The R200 (Radeon 8500+) cards _are_ very different than R100 (Radeon 7500+) cards from a 3D standpoint (even if the 2D driver is the same "radeon"). The R250 (Radeon 9000) and RV250 (Radeon 9000SE) are even more different.
Bryan J. Smith wrote:
On Sat, 2005-07-09 at 16:25 -0500, Aleksandar Milivojevic wrote:
Section "Device" Identifier "Videocard0" Driver "radeon" VendorName "Videocard vendor" BoardName "ATI Radeon 7500" Option "DRI" EndSection
Now hold on! You're using a _true_ R100 (Radeon 7500) which probably has the _best_ support. From my understanding, that was the "primary deliverable." Everything from there has been an adaptation.
The R200 (Radeon 8500+) cards _are_ very different than R100 (Radeon 7500+) cards from a 3D standpoint (even if the 2D driver is the same "radeon"). The R250 (Radeon 9000) and RV250 (Radeon 9000SE) are even more different.
I haven't told him to copy&paste my config. Just gave him example how it looks like. Anyhow, even with my "best supported" old Radeon, I had to add DRI option by hand. It's currently disabled for all Radeon cards by default. I told him try, see if it works, if it doesn't work you are out of luck. Undo the changes and live without 3D for time being.
On Sat, 2005-07-09 at 17:08 -0500, Aleksandar Milivojevic wrote:
I haven't told him to copy&paste my config.
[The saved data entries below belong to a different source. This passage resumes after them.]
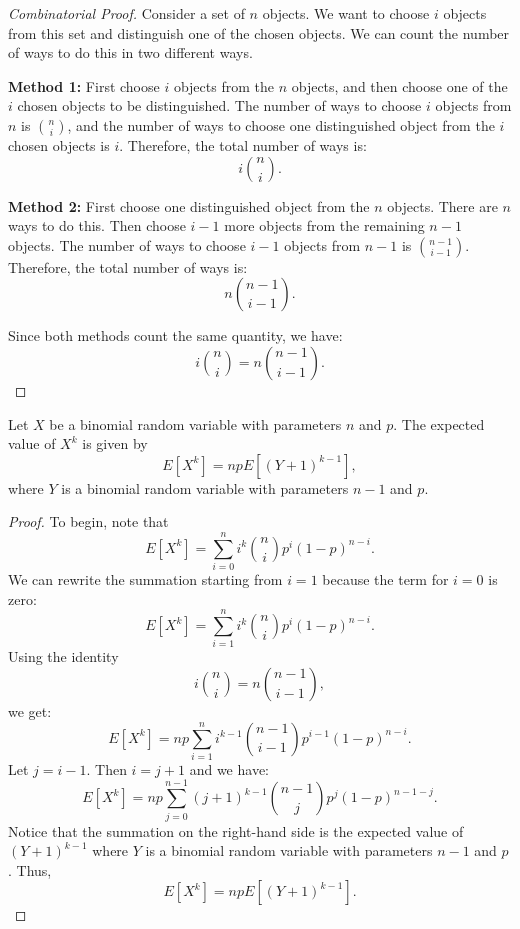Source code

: \begin{proof}[Combinatorial Proof]
    Consider a set of \( n \) objects. We want to choose \( i \) objects from this set and distinguish one of the chosen objects. We can count the number of ways to do this in two different ways.

    \textbf{Method 1:} First choose \( i \) objects from the \( n \) objects, and then choose one of the \( i \) chosen objects to be distinguished. The number of ways to choose \( i \) objects from \( n \) is \( \binom{n}{i} \), and the number of ways to choose one distinguished object from the \( i \) chosen objects is \( i \). Therefore, the total number of ways is:
    \[
    i \binom{n}{i}.
    \]

    \textbf{Method 2:} First choose one distinguished object from the \( n \) objects. There are \( n \) ways to do this. Then choose \( i-1 \) more objects from the remaining \( n-1 \) objects. The number of ways to choose \( i-1 \) objects from \( n-1 \) is \( \binom{n-1}{i-1} \). Therefore, the total number of ways is:
    \[
    n \binom{n-1}{i-1}.
    \]

    Since both methods count the same quantity, we have:
    \[
    i \binom{n}{i} = n \binom{n-1}{i-1}.
    \]
\end{proof}

\begin{theorem}
    Let \( X \) be a binomial random variable with parameters \( n \) and \( p \). The expected value of \( X^k \) is given by
    \[
    E[X^k] = npE[(Y + 1)^{k-1}],
    \]
    where \( Y \) is a binomial random variable with parameters \( n-1 \) and \( p \).
\end{theorem}

\begin{proof}
    To begin, note that
    \[
    E[X^k] = \sum_{i=0}^n i^k \binom{n}{i} p^i (1 - p)^{n-i}.
    \]
    We can rewrite the summation starting from \( i = 1 \) because the term for \( i = 0 \) is zero:
    \[
    E[X^k] = \sum_{i=1}^n i^k \binom{n}{i} p^i (1 - p)^{n-i}.
    \]
    Using the identity
    \[
    i \binom{n}{i} = n \binom{n-1}{i-1},
    \]
    we get:
    \[
    E[X^k] = np \sum_{i=1}^n i^{k-1} \binom{n-1}{i-1} p^{i-1} (1 - p)^{n-i}.
    \]
    Let \( j = i - 1 \). Then \( i = j + 1 \) and we have:
    \[
    E[X^k] = np \sum_{j=0}^{n-1} (j+1)^{k-1} \binom{n-1}{j} p^j (1 - p)^{n-1-j}.
    \]
    Notice that the summation on the right-hand side is the expected value of \( (Y + 1)^{k-1} \) where \( Y \) is a binomial random variable with parameters \( n-1 \) and \( p \). Thus,
    \[
    E[X^k] = np E[(Y + 1)^{k-1}].
    \]
\end{proof}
Just gave him example how it looks like. Anyhow, even with my "best supported" old Radeon, I had to add DRI option by hand. It's currently disabled for all Radeon cards by default. I told him try, see if it works, if it doesn't work you are out of luck. Undo the changes and live without 3D for time being.
Sorry, I was referring to Paul's statement ...
"It *should* work right out of the box ... but I don't have any systems with 9000s on them right now to verify."
I accidentally meshed your statements with his. My apologies.